A high dividend yield doesn't mean long-term investors should abandon a stock, though. And I think Ford (F -0.94%), MGM Growth Properties (MGP), and Six Flags (SIX 0.28%) are stocks with dividends over 6% that investors should still buy today.
The auto business is going through a lot of changes right now, but Ford has maintained strong cash flow and dividends as it evolves. The payout looks volatile in the chart below, but the regular dividend of $0.15 per quarter has been consistent for years, and the portion above that level has been a special dividend, which it can pull back when cash generation doesn't allow for a larger payout.
The reality of the auto business today is that the transition to electric vehicles (EVs) has been slower than many expected, and SUV and truck sales have been stronger than expected, which actually plays into Ford's hands. As extra cash flow from higher-margin SUV sales have come in, the company has been investing billions in autonomous vehicles and its EV platform.
There are sure to be ups and downs in the auto business in the years to come, but I think Ford has a winning strategy long term. And the dividend, which currently yields 6.5%, may have an upside if a special dividend or two come investors' way in the next few years.
MGM Growth Properties
Real estate investment trusts (or REITs) can be a great way to invest in dividend stocks because they're backed by real estate assets. In the case of MGM Growth Properties, the company owns the land and property where MGM resorts and casinos operate. The casino company pays rent to use the properties, giving the cash flow that ultimately becomes MGM Growth Properties' dividend.

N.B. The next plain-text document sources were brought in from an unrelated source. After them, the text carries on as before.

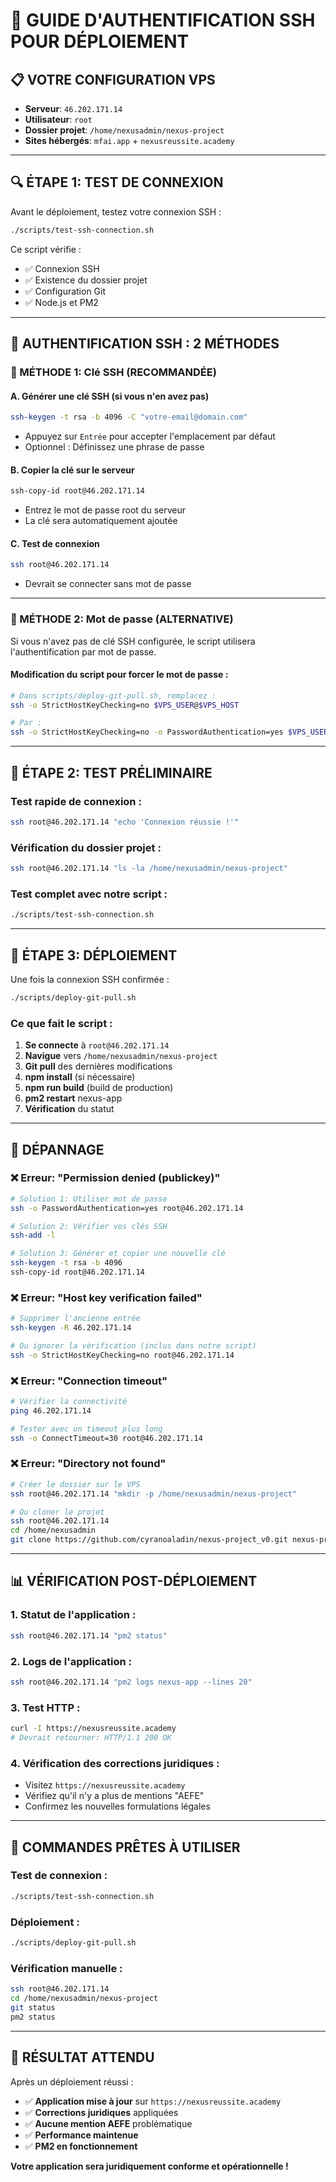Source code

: # 🔐 GUIDE D'AUTHENTIFICATION SSH POUR DÉPLOIEMENT

## 📋 **VOTRE CONFIGURATION VPS**

- **Serveur**: `46.202.171.14`
- **Utilisateur**: `root`
- **Dossier projet**: `/home/nexusadmin/nexus-project`
- **Sites hébergés**: `mfai.app` + `nexusreussite.academy`

---

## 🔍 **ÉTAPE 1: TEST DE CONNEXION**

Avant le déploiement, testez votre connexion SSH :

```bash
./scripts/test-ssh-connection.sh
```

Ce script vérifie :
- ✅ Connexion SSH
- ✅ Existence du dossier projet
- ✅ Configuration Git
- ✅ Node.js et PM2

---

## 🔐 **AUTHENTIFICATION SSH : 2 MÉTHODES**

### **🥇 MÉTHODE 1: Clé SSH (RECOMMANDÉE)**

#### **A. Générer une clé SSH (si vous n'en avez pas)**
```bash
ssh-keygen -t rsa -b 4096 -C "votre-email@domain.com"
```
- Appuyez sur `Entrée` pour accepter l'emplacement par défaut
- Optionnel : Définissez une phrase de passe

#### **B. Copier la clé sur le serveur**
```bash
ssh-copy-id root@46.202.171.14
```
- Entrez le mot de passe root du serveur
- La clé sera automatiquement ajoutée

#### **C. Test de connexion**
```bash
ssh root@46.202.171.14
```
- Devrait se connecter sans mot de passe

---

### **🥈 MÉTHODE 2: Mot de passe (ALTERNATIVE)**

Si vous n'avez pas de clé SSH configurée, le script utilisera l'authentification par mot de passe.

#### **Modification du script pour forcer le mot de passe :**
```bash
# Dans scripts/deploy-git-pull.sh, remplacez :
ssh -o StrictHostKeyChecking=no $VPS_USER@$VPS_HOST

# Par :
ssh -o StrictHostKeyChecking=no -o PasswordAuthentication=yes $VPS_USER@$VPS_HOST
```

---

## 🧪 **ÉTAPE 2: TEST PRÉLIMINAIRE**

### **Test rapide de connexion :**
```bash
ssh root@46.202.171.14 "echo 'Connexion réussie !'"
```

### **Vérification du dossier projet :**
```bash
ssh root@46.202.171.14 "ls -la /home/nexusadmin/nexus-project"
```

### **Test complet avec notre script :**
```bash
./scripts/test-ssh-connection.sh
```

---

## 🚀 **ÉTAPE 3: DÉPLOIEMENT**

Une fois la connexion SSH confirmée :

```bash
./scripts/deploy-git-pull.sh
```

### **Ce que fait le script :**
1. **Se connecte** à `root@46.202.171.14`
2. **Navigue** vers `/home/nexusadmin/nexus-project`
3. **Git pull** des dernières modifications
4. **npm install** (si nécessaire)
5. **npm run build** (build de production)
6. **pm2 restart** nexus-app
7. **Vérification** du statut

---

## 🔧 **DÉPANNAGE**

### **❌ Erreur: "Permission denied (publickey)"**
```bash
# Solution 1: Utiliser mot de passe
ssh -o PasswordAuthentication=yes root@46.202.171.14

# Solution 2: Vérifier vos clés SSH
ssh-add -l

# Solution 3: Générer et copier une nouvelle clé
ssh-keygen -t rsa -b 4096
ssh-copy-id root@46.202.171.14
```

### **❌ Erreur: "Host key verification failed"**
```bash
# Supprimer l'ancienne entrée
ssh-keygen -R 46.202.171.14

# Ou ignorer la vérification (inclus dans notre script)
ssh -o StrictHostKeyChecking=no root@46.202.171.14
```

### **❌ Erreur: "Connection timeout"**
```bash
# Vérifier la connectivité
ping 46.202.171.14

# Tester avec un timeout plus long
ssh -o ConnectTimeout=30 root@46.202.171.14
```

### **❌ Erreur: "Directory not found"**
```bash
# Créer le dossier sur le VPS
ssh root@46.202.171.14 "mkdir -p /home/nexusadmin/nexus-project"

# Ou cloner le projet
ssh root@46.202.171.14
cd /home/nexusadmin
git clone https://github.com/cyranoaladin/nexus-project_v0.git nexus-project
```

---

## 📊 **VÉRIFICATION POST-DÉPLOIEMENT**

### **1. Statut de l'application :**
```bash
ssh root@46.202.171.14 "pm2 status"
```

### **2. Logs de l'application :**
```bash
ssh root@46.202.171.14 "pm2 logs nexus-app --lines 20"
```

### **3. Test HTTP :**
```bash
curl -I https://nexusreussite.academy
# Devrait retourner: HTTP/1.1 200 OK
```

### **4. Vérification des corrections juridiques :**
- Visitez `https://nexusreussite.academy`
- Vérifiez qu'il n'y a plus de mentions "AEFE"
- Confirmez les nouvelles formulations légales

---

## 🎯 **COMMANDES PRÊTES À UTILISER**

### **Test de connexion :**
```bash
./scripts/test-ssh-connection.sh
```

### **Déploiement :**
```bash
./scripts/deploy-git-pull.sh
```

### **Vérification manuelle :**
```bash
ssh root@46.202.171.14
cd /home/nexusadmin/nexus-project
git status
pm2 status
```

---

## 🎉 **RÉSULTAT ATTENDU**

Après un déploiement réussi :
- ✅ **Application mise à jour** sur `https://nexusreussite.academy`
- ✅ **Corrections juridiques** appliquées
- ✅ **Aucune mention AEFE** problématique
- ✅ **Performance maintenue**
- ✅ **PM2 en fonctionnement**

**Votre application sera juridiquement conforme et opérationnelle !**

The reason I like this 6.1% dividend yield is that casino gambling has steadily risen for a decade and MGM operates some of the most valuable resorts on the Las Vegas Strip, like the Mandalay Bay, Mirage, and Luxor. If the Las Vegas Strip continues to be the U.S. hub of gambling, this will be a great REIT to own for decades.
Most of the rent MGM pays to operate within MGM Growth Properties' assets is a fixed payment, but there is upside if revenue for the resort and casino grows. This gives investors some upside as well, which could keep the dividend growing. Since its IPO, MGM Growth Properties' dividend has grown from $1.43 to $1.88 per share, and it could grow more as the casino business around the U.S. expands.
A strong economy hasn't helped Six Flags lately, and its stock has fallen nearly 20% over the past year. As a result, the company's shares yield a whopping 7.4% from their dividend, a hefty payout for any consumer stock.
As you can see below, revenue is growing, earnings keep pouring in, and the dividend keeps rising. If you ignore the stock drop, the business looks to be in great shape.
The market may be looking at newer attractions from companies like Disney and Comcast's Universal as competition that will eat away at Six Flags' business, but long term I think the breadth of regional locations will keep the company's operations going. Shiny new resorts may be an attraction for some well-traveled customers, but Six Flags will continue to be a local draw, and that will keep dividends coming in for long-term investors.
High dividend yields aren't always a bad idea
Sometimes stocks fall out of favor with the market despite having strong long-term businesses. I think Ford, MGM Growth Properties, and Six Flags fall into this category today. There's concern about their businesses for one reason or another, but a decade from now, I think we'll look back on these as great dividend stocks.